Lee Young Joo, Chen Lihua, Nistane Janhavi, Jang Hye Youn, Weber Dylan J, Scott Joseph K, Rangnekar Neel D, Marshall Bennett D, Li Wenjun, Johnson J R, Bruno Nicholas C, Finn M G, Ramprasad Rampi, Lively Ryan P
School of Chemical and Biomolecular Engineering, Georgia Institute of Technology, Atlanta, GA, 30332, USA.
School of Materials Science and Engineering, Georgia Institute of Technology, Atlanta, GA, 30332, USA.
Nat Commun. 2023 Aug 15;14(1):4931. doi: 10.1038/s41467-023-40257-2.
Membrane-based organic solvent separations are rapidly emerging as a promising class of technologies for enhancing the energy efficiency of existing separation and purification systems. Polymeric membranes have shown promise in the fractionation or splitting of complex mixtures of organic molecules such as crude oil. Determining the separation performance of a polymer membrane when challenged with a complex mixture has thus far occurred in an ad hoc manner, and methods to predict the performance based on mixture composition and polymer chemistry are unavailable. Here, we combine physics-informed machine learning algorithms (ML) and mass transport simulations to create an integrated predictive model for the separation of complex mixtures containing up to 400 components via any arbitrary linear polymer membrane. We experimentally demonstrate the effectiveness of the model by predicting the separation of two crude oils within 6-7% of the measurements. Integration of ML predictors of diffusion and sorption properties of molecules with transport simulators enables for the rapid screening of polymer membranes prior to physical experimentation for the separation of complex liquid mixtures.

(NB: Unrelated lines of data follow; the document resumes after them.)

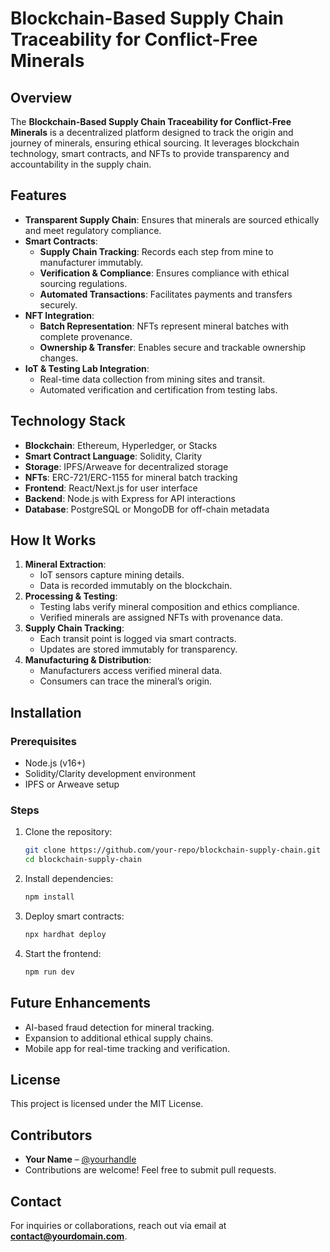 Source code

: # Blockchain-Based Supply Chain Traceability for Conflict-Free Minerals

## Overview
The **Blockchain-Based Supply Chain Traceability for Conflict-Free Minerals** is a decentralized platform designed to track the origin and journey of minerals, ensuring ethical sourcing. It leverages blockchain technology, smart contracts, and NFTs to provide transparency and accountability in the supply chain.

## Features
- **Transparent Supply Chain**: Ensures that minerals are sourced ethically and meet regulatory compliance.
- **Smart Contracts**:
    - **Supply Chain Tracking**: Records each step from mine to manufacturer immutably.
    - **Verification & Compliance**: Ensures compliance with ethical sourcing regulations.
    - **Automated Transactions**: Facilitates payments and transfers securely.
- **NFT Integration**:
    - **Batch Representation**: NFTs represent mineral batches with complete provenance.
    - **Ownership & Transfer**: Enables secure and trackable ownership changes.
- **IoT & Testing Lab Integration**:
    - Real-time data collection from mining sites and transit.
    - Automated verification and certification from testing labs.

## Technology Stack
- **Blockchain**: Ethereum, Hyperledger, or Stacks
- **Smart Contract Language**: Solidity, Clarity
- **Storage**: IPFS/Arweave for decentralized storage
- **NFTs**: ERC-721/ERC-1155 for mineral batch tracking
- **Frontend**: React/Next.js for user interface
- **Backend**: Node.js with Express for API interactions
- **Database**: PostgreSQL or MongoDB for off-chain metadata

## How It Works
1. **Mineral Extraction**:
    - IoT sensors capture mining details.
    - Data is recorded immutably on the blockchain.
2. **Processing & Testing**:
    - Testing labs verify mineral composition and ethics compliance.
    - Verified minerals are assigned NFTs with provenance data.
3. **Supply Chain Tracking**:
    - Each transit point is logged via smart contracts.
    - Updates are stored immutably for transparency.
4. **Manufacturing & Distribution**:
    - Manufacturers access verified mineral data.
    - Consumers can trace the mineral’s origin.

## Installation
### Prerequisites
- Node.js (v16+)
- Solidity/Clarity development environment
- IPFS or Arweave setup

### Steps
1. Clone the repository:
   ```sh
   git clone https://github.com/your-repo/blockchain-supply-chain.git
   cd blockchain-supply-chain
   ```
2. Install dependencies:
   ```sh
   npm install
   ```
3. Deploy smart contracts:
   ```sh
   npx hardhat deploy
   ```
4. Start the frontend:
   ```sh
   npm run dev
   ```

## Future Enhancements
- AI-based fraud detection for mineral tracking.
- Expansion to additional ethical supply chains.
- Mobile app for real-time tracking and verification.

## License
This project is licensed under the MIT License.

## Contributors
- **Your Name** – [@yourhandle](https://github.com/yourhandle)
- Contributions are welcome! Feel free to submit pull requests.

## Contact
For inquiries or collaborations, reach out via email at **contact@yourdomain.com**.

基于膜的有机溶剂分离技术正迅速崛起,成为一类很有前景的技术,可提高现有分离和纯化系统的能源效率。聚合物膜在原油等有机分子复杂混合物的分馏或分离方面已显示出潜力。迄今为止,在面对复杂混合物时,聚合物膜的分离性能测定都是临时进行的,且尚无基于混合物组成和聚合物化学性质来预测性能的方法。在此,我们将基于物理知识的机器学习算法(ML)与传质模拟相结合,创建了一个集成预测模型,用于通过任意线性聚合物膜分离含有多达400种组分的复杂混合物。我们通过预测两种原油的分离情况,且预测结果与测量值的偏差在6 - 7%以内,从而通过实验证明了该模型的有效性。将分子扩散和吸附特性的ML预测器与传输模拟器相结合,能够在对复杂液体混合物进行物理实验之前快速筛选聚合物膜。